Family starts fundraising to buy van for Lynn man suffering from ALS-like disease

Home > News Family starts fundraising to buy van for Lynn man suffering from ALS-like disease Originally Published on Thursday, August 09, 2012 By Cyrus Moulton / The Daily Item

LYNN Patrick Cogan said he doesn't like to ask for help.

But two years after being diagnosed with a debilitating and degenerative neuromuscular disease called Friedreich's Ataxia, the Cogan family is seeking help raising money for a van and a service dog to help Patrick and money to help provide dogs for other families.

"The time is going to come when I do need help but I'm going to do as much right now as I can," Patrick Cogan said at his apartment on Wednesday. "The goal is to raise money for a van." He said he already has a service dog, which was donated to the family, "but (the trainer) doesn't get any federal funding and so whatever we can give back to them we will."

Cogan said he was diagnosed with Friedreich's Ataxia in December 2010. He said he and the family believed for years that another and more benign disorder was causing the pain in his feet, and balance and coordination problems that had bedeviled him since childhood. But he went to see a neurologist at Massachusetts General Hospital after suffering several falls. He recalled the neurologist's advice when she gave him the diagnosis.

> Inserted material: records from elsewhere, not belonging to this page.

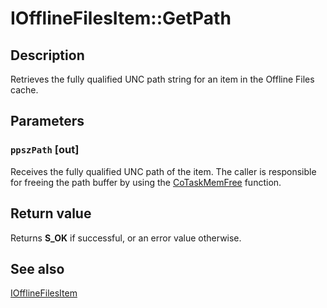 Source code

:# IOfflineFilesItem::GetPath

## Description

Retrieves the fully qualified UNC path string for an item in the Offline Files cache.

## Parameters

### `ppszPath` [out]

Receives the fully qualified UNC path of the item. The caller is responsible for freeing the path buffer by using the [CoTaskMemFree](https://learn.microsoft.com/windows/desktop/api/combaseapi/nf-combaseapi-cotaskmemfree) function.

## Return value

Returns **S_OK** if successful, or an error value otherwise.

## See also

[IOfflineFilesItem](https://learn.microsoft.com/previous-versions/windows/desktop/api/cscobj/nn-cscobj-iofflinefilesitem)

"'Don't Google it,' the neurologist told me, and gave me one website to visit to learn about the disease," he said. "So I Googled it, and it scared the crap out of me."

Patrick's mother Helen Cogan described Friedreich's Ataxia as "the evil cousin of Amyotrophic lateral sclerosis (ALS) or Lou Gehrig's disease," which she said is a similar but more well-known - and well-researched - disease.

The Cogans referred to the disease as "life-shortening," and Patrick Cogan said most patients eventually succumb to heart disease or lung problems as a result of the disease.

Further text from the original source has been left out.